Below are some records. Count the lines with "sensors" in them and give nothing but the total.

(Rendered images with source text)
==================================================

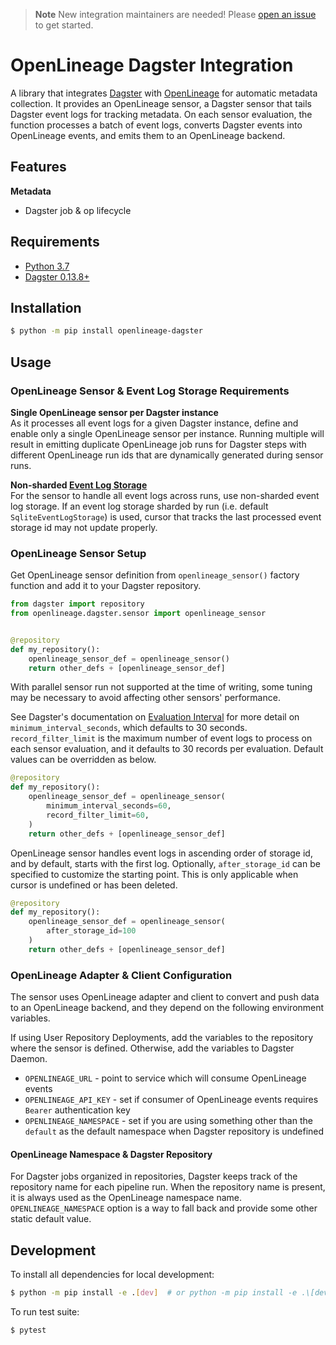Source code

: > **Note**
> New integration maintainers are needed! Please [open an issue](https://github.com/OpenLineage/OpenLineage/issues/new) to get started.

# OpenLineage Dagster Integration

A library that integrates [Dagster](https://dagster.io/) with [OpenLineage](https://openlineage.io) for automatic metadata collection.
It provides an OpenLineage sensor, a Dagster sensor that tails Dagster event logs for tracking metadata.
On each sensor evaluation, the function processes a batch of event logs, converts Dagster events into OpenLineage events, 
and emits them to an OpenLineage backend.

## Features

**Metadata**

* Dagster job & op lifecycle

## Requirements

- [Python 3.7](https://www.python.org/downloads)
- [Dagster 0.13.8+](https://dagster.io/)

## Installation

```bash
$ python -m pip install openlineage-dagster
```

## Usage

### OpenLineage Sensor & Event Log Storage Requirements

**Single OpenLineage sensor per Dagster instance** <br />
As it processes all event logs for a given Dagster instance, define and enable only a single OpenLineage sensor per instance. 
Running multiple will result in emitting duplicate OpenLineage job runs for Dagster steps with different OpenLineage run ids that are dynamically generated during sensor runs.

**Non-sharded [Event Log Storage](https://docs.dagster.io/deployment/dagster-instance#event-log-storage)** <br />
For the sensor to handle all event logs across runs, use non-sharded event log storage.
If an event log storage sharded by run (i.e. default `SqliteEventLogStorage`) is used, cursor that tracks the last processed event storage id may not update properly. 

### OpenLineage Sensor Setup

Get OpenLineage sensor definition from `openlineage_sensor()` factory function and add it to your Dagster repository.

```python
from dagster import repository
from openlineage.dagster.sensor import openlineage_sensor


@repository
def my_repository():
    openlineage_sensor_def = openlineage_sensor()
    return other_defs + [openlineage_sensor_def]
```

With parallel sensor run not supported at the time of writing, some tuning may be necessary to avoid affecting other sensors' performance.

See Dagster's documentation on [Evaluation Interval](https://docs.dagster.io/concepts/partitions-schedules-sensors/sensors#evaluation-interval)
for more detail on `minimum_interval_seconds`, which defaults to 30 seconds.
`record_filter_limit` is the maximum number of event logs to process on each sensor evaluation, and it defaults to 30 records per evaluation.
Default values can be overridden as below.

```python
@repository
def my_repository():
    openlineage_sensor_def = openlineage_sensor(
        minimum_interval_seconds=60,
        record_filter_limit=60,
    )
    return other_defs + [openlineage_sensor_def]
```


OpenLineage sensor handles event logs in ascending order of storage id, and by default, starts with the first log.
Optionally, `after_storage_id` can be specified to customize the starting point.
This is only applicable when cursor is undefined or has been deleted.

```python
@repository
def my_repository():
    openlineage_sensor_def = openlineage_sensor(
        after_storage_id=100
    )
    return other_defs + [openlineage_sensor_def]
```

### OpenLineage Adapter & Client Configuration

The sensor uses OpenLineage adapter and client to convert and push data to an OpenLineage backend,
and they depend on the following environment variables.

If using User Repository Deployments, add the variables to the repository where the sensor is defined.
Otherwise, add the variables to Dagster Daemon.

* `OPENLINEAGE_URL` - point to service which will consume OpenLineage events
* `OPENLINEAGE_API_KEY` - set if consumer of OpenLineage events requires `Bearer` authentication key
* `OPENLINEAGE_NAMESPACE` - set if you are using something other than the `default` as the default namespace when Dagster repository is undefined 

#### OpenLineage Namespace & Dagster Repository

For Dagster jobs organized in repositories, Dagster keeps track of the repository name for each pipeline run.
When the repository name is present, it is always used as the OpenLineage namespace name.
`OPENLINEAGE_NAMESPACE` option is a way to fall back and provide some other static default value. 


## Development

To install all dependencies for local development:

```bash
$ python -m pip install -e .[dev]  # or python -m pip install -e .\[dev\] in zsh 
```

To run test suite:

```bash
$ pytest
```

==================================================

#### Task result
2